Golway (American History/Kean Univ.; Ronald Reagan’s America, 2008, etc.) presents an audio-and-text survey of President Franklin Roosevelt’s key speeches.
Like his similar books on the speeches of Presidents Kennedy and Reagan, this book includes a CD of speech excerpts, with the book’s text amplifying and clarifying the events contained in the audio. Each chapter focuses on a particular speech, with the track number provided. In the chapter on Roosevelt’s first inaugural address on March 4, 1933, Golway deftly sketches not only the preceding presidential campaign, but also specific details of the speech itself—for example, that the famous line, “the only thing we have to fear is fear itself,” written by Roosevelt, may have been inspired by a similar phrase from Henry David Thoreau. While listening to the audio, readers will be struck by Roosevelt’s immense oratory skills.
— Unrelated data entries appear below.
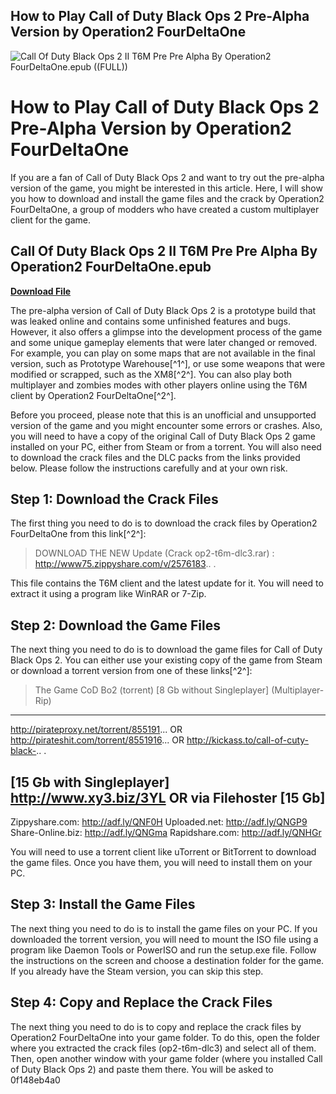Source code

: ## How to Play Call of Duty Black Ops 2 Pre-Alpha Version by Operation2 FourDeltaOne

 
![Call Of Duty Black Ops 2 II T6M Pre Pre Alpha By Operation2 FourDeltaOne.epub ((FULL))](https://encrypted-tbn2.gstatic.com/images?q=tbn:ANd9GcQucC3AUsQPrixvjp3QXS1p6-igW1NxvaC4SdQN-rfjI0NhclsCdvefZn1i)

 
# How to Play Call of Duty Black Ops 2 Pre-Alpha Version by Operation2 FourDeltaOne
 
If you are a fan of Call of Duty Black Ops 2 and want to try out the pre-alpha version of the game, you might be interested in this article. Here, I will show you how to download and install the game files and the crack by Operation2 FourDeltaOne, a group of modders who have created a custom multiplayer client for the game.
 
## Call Of Duty Black Ops 2 II T6M Pre Pre Alpha By Operation2 FourDeltaOne.epub


[**Download File**](https://www.google.com/url?q=https%3A%2F%2Furllio.com%2F2tKDwT&sa=D&sntz=1&usg=AOvVaw2yEt2MeK_FEEfjG3xFPWUz)

 
The pre-alpha version of Call of Duty Black Ops 2 is a prototype build that was leaked online and contains some unfinished features and bugs. However, it also offers a glimpse into the development process of the game and some unique gameplay elements that were later changed or removed. For example, you can play on some maps that are not available in the final version, such as Prototype Warehouse[^1^], or use some weapons that were modified or scrapped, such as the XM8[^2^]. You can also play both multiplayer and zombies modes with other players online using the T6M client by Operation2 FourDeltaOne[^2^].
 
Before you proceed, please note that this is an unofficial and unsupported version of the game and you might encounter some errors or crashes. Also, you will need to have a copy of the original Call of Duty Black Ops 2 game installed on your PC, either from Steam or from a torrent. You will also need to download the crack files and the DLC packs from the links provided below. Please follow the instructions carefully and at your own risk.
 
## Step 1: Download the Crack Files
 
The first thing you need to do is to download the crack files by Operation2 FourDeltaOne from this link[^2^]:

> DOWNLOAD THE NEW Update (Crack op2-t6m-dlc3.rar) : http://www75.zippyshare.com/v/2576183.. .

This file contains the T6M client and the latest update for it. You will need to extract it using a program like WinRAR or 7-Zip.
 
## Step 2: Download the Game Files
 
The next thing you need to do is to download the game files for Call of Duty Black Ops 2. You can either use your existing copy of the game from Steam or download a torrent version from one of these links[^2^]:

> The Game CoD Bo2 (torrent) [8 Gb without Singleplayer] (Multiplayer-Rip)
---------------------------------------
http://pirateproxy.net/torrent/855191...
OR
http://pirateshit.com/torrent/8551916...
OR
http://kickass.to/call-of-cuty-black-.. .

[15 Gb with Singleplayer]
http://www.xy3.biz/3YL
OR via Filehoster [15 Gb]
-------------------------
Zippyshare.com: http://adf.ly/QNF0H
Uploaded.net: http://adf.ly/QNGP9
Share-Online.biz: http://adf.ly/QNGma
Rapidshare.com: http://adf.ly/QNHGr

You will need to use a torrent client like uTorrent or BitTorrent to download the game files. Once you have them, you will need to install them on your PC.
 
## Step 3: Install the Game Files
 
The next thing you need to do is to install the game files on your PC. If you downloaded the torrent version, you will need to mount the ISO file using a program like Daemon Tools or PowerISO and run the setup.exe file. Follow the instructions on the screen and choose a destination folder for the game. If you already have the Steam version, you can skip this step.
 
## Step 4: Copy and Replace the Crack Files
 
The next thing you need to do is to copy and replace the crack files by Operation2 FourDeltaOne into your game folder. To do this, open the folder where you extracted the crack files (op2-t6m-dlc3) and select all of them. Then, open another window with your game folder (where you installed Call of Duty Black Ops 2) and paste them there. You will be asked to
 0f148eb4a0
In his famous “fireside chats,” the president adopted a down-to-earth, fatherly tone, but when the occasion demanded it, he could thunderously deliver such lines as, “this generation of Americans has a rendezvous with destiny.” Golway also emphasizes the president’s talent as a speechwriter. His famous speech the day after the attack on Pearl Harbor (“a date which will live in infamy”) was comprised of his words alone. And what powerful words they were—immediately after, Congress passed a motion declaring war on Japan with just one vote of dissent. Golway closes with Roosevelt’s final speech to Congress, in March 1945, when the president was thin, frail and exhausted. The context makes the audio of the speech, in which a clearly tired Roosevelt makes lighthearted reference to his leg braces, all the more poignant.
A fine contextualization of Roosevelt’s life and times.